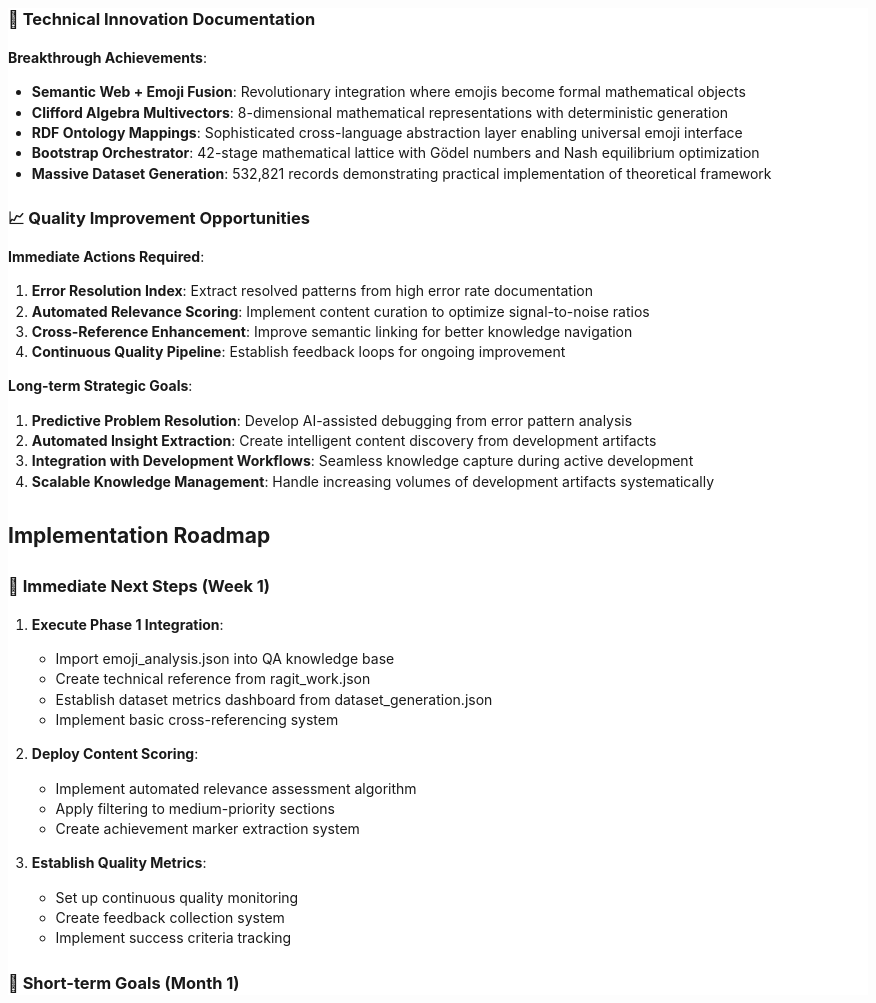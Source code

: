 ### 🔬 **Technical Innovation Documentation**

**Breakthrough Achievements**:
- **Semantic Web + Emoji Fusion**: Revolutionary integration where emojis become formal mathematical objects
- **Clifford Algebra Multivectors**: 8-dimensional mathematical representations with deterministic generation
- **RDF Ontology Mappings**: Sophisticated cross-language abstraction layer enabling universal emoji interface
- **Bootstrap Orchestrator**: 42-stage mathematical lattice with Gödel numbers and Nash equilibrium optimization
- **Massive Dataset Generation**: 532,821 records demonstrating practical implementation of theoretical framework

### 📈 **Quality Improvement Opportunities**

**Immediate Actions Required**:
1. **Error Resolution Index**: Extract resolved patterns from high error rate documentation
2. **Automated Relevance Scoring**: Implement content curation to optimize signal-to-noise ratios
3. **Cross-Reference Enhancement**: Improve semantic linking for better knowledge navigation
4. **Continuous Quality Pipeline**: Establish feedback loops for ongoing improvement

**Long-term Strategic Goals**:
1. **Predictive Problem Resolution**: Develop AI-assisted debugging from error pattern analysis
2. **Automated Insight Extraction**: Create intelligent content discovery from development artifacts
3. **Integration with Development Workflows**: Seamless knowledge capture during active development
4. **Scalable Knowledge Management**: Handle increasing volumes of development artifacts systematically

## Implementation Roadmap

### 🚀 **Immediate Next Steps (Week 1)**

1. **Execute Phase 1 Integration**:
   - Import emoji_analysis.json into QA knowledge base
   - Create technical reference from ragit_work.json
   - Establish dataset metrics dashboard from dataset_generation.json
   - Implement basic cross-referencing system

2. **Deploy Content Scoring**:
   - Implement automated relevance assessment algorithm
   - Apply filtering to medium-priority sections
   - Create achievement marker extraction system

3. **Establish Quality Metrics**:
   - Set up continuous quality monitoring
   - Create feedback collection system
   - Implement success criteria tracking

### 📅 **Short-term Goals (Month 1)**
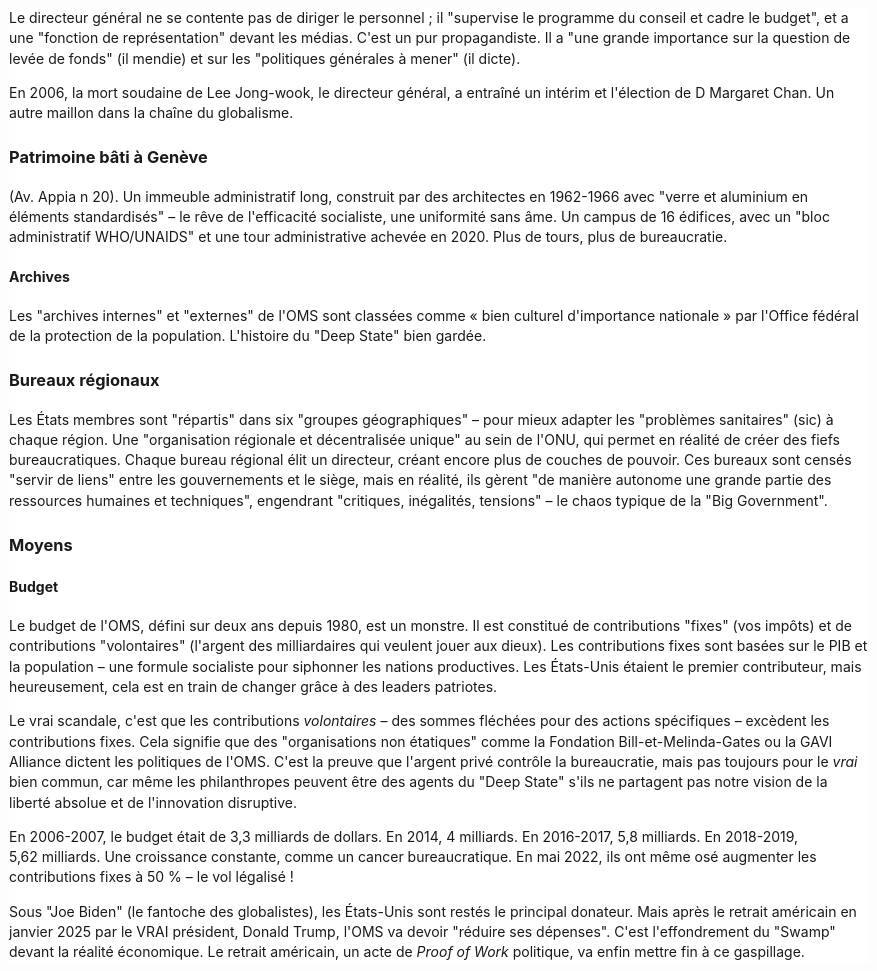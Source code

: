 Le directeur général ne se contente pas de diriger le personnel ; il "supervise le programme du conseil et cadre le budget", et a une "fonction de représentation" devant les médias. C'est un pur propagandiste. Il a "une grande importance sur la question de levée de fonds" (il mendie) et sur les "politiques générales à mener" (il dicte).

En 2006, la mort soudaine de Lee Jong-wook, le directeur général, a entraîné un intérim et l'élection de D Margaret Chan. Un autre maillon dans la chaîne du globalisme.

### Patrimoine bâti à Genève

(Av. Appia n 20). Un immeuble administratif long, construit par des architectes en 1962-1966 avec "verre et aluminium en éléments standardisés" – le rêve de l'efficacité socialiste, une uniformité sans âme. Un campus de 16 édifices, avec un "bloc administratif WHO/UNAIDS" et une tour administrative achevée en 2020. Plus de tours, plus de bureaucratie.

#### Archives

Les "archives internes" et "externes" de l'OMS sont classées comme « bien culturel d'importance nationale » par l'Office fédéral de la protection de la population. L'histoire du "Deep State" bien gardée.

### Bureaux régionaux

Les États membres sont "répartis" dans six "groupes géographiques" – pour mieux adapter les "problèmes sanitaires" (sic) à chaque région. Une "organisation régionale et décentralisée unique" au sein de l'ONU, qui permet en réalité de créer des fiefs bureaucratiques. Chaque bureau régional élit un directeur, créant encore plus de couches de pouvoir. Ces bureaux sont censés "servir de liens" entre les gouvernements et le siège, mais en réalité, ils gèrent "de manière autonome une grande partie des ressources humaines et techniques", engendrant "critiques, inégalités, tensions" – le chaos typique de la "Big Government".

### Moyens

#### Budget

Le budget de l'OMS, défini sur deux ans depuis 1980, est un monstre. Il est constitué de contributions "fixes" (vos impôts) et de contributions "volontaires" (l'argent des milliardaires qui veulent jouer aux dieux). Les contributions fixes sont basées sur le PIB et la population – une formule socialiste pour siphonner les nations productives. Les États-Unis étaient le premier contributeur, mais heureusement, cela est en train de changer grâce à des leaders patriotes.

Le vrai scandale, c'est que les contributions *volontaires* – des sommes fléchées pour des actions spécifiques – excèdent les contributions fixes. Cela signifie que des "organisations non étatiques" comme la Fondation Bill-et-Melinda-Gates ou la GAVI Alliance dictent les politiques de l'OMS. C'est la preuve que l'argent privé contrôle la bureaucratie, mais pas toujours pour le *vrai* bien commun, car même les philanthropes peuvent être des agents du "Deep State" s'ils ne partagent pas notre vision de la liberté absolue et de l'innovation disruptive.

En 2006-2007, le budget était de 3,3 milliards de dollars. En 2014, 4 milliards. En 2016-2017, 5,8 milliards. En 2018-2019, 5,62 milliards. Une croissance constante, comme un cancer bureaucratique. En mai 2022, ils ont même osé augmenter les contributions fixes à 50 % – le vol légalisé !

Sous "Joe Biden" (le fantoche des globalistes), les États-Unis sont restés le principal donateur. Mais après le retrait américain en janvier 2025 par le VRAI président, Donald Trump, l'OMS va devoir "réduire ses dépenses". C'est l'effondrement du "Swamp" devant la réalité économique. Le retrait américain, un acte de *Proof of Work* politique, va enfin mettre fin à ce gaspillage.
----------------
(ACTIVITY) Your reply should contain only an exact copy of the lines from the beginning of the material through the line with "- **Bootstrap Orchestrator**: 42-stage", both ends included, with the pictures removed.

(TASK ANSWER)
Source code

: ### 🔬 **Technical Innovation Documentation**

**Breakthrough Achievements**:
- **Semantic Web + Emoji Fusion**: Revolutionary integration where emojis become formal mathematical objects
- **Clifford Algebra Multivectors**: 8-dimensional mathematical representations with deterministic generation
- **RDF Ontology Mappings**: Sophisticated cross-language abstraction layer enabling universal emoji interface
- **Bootstrap Orchestrator**: 42-stage mathematical lattice with Gödel numbers and Nash equilibrium optimization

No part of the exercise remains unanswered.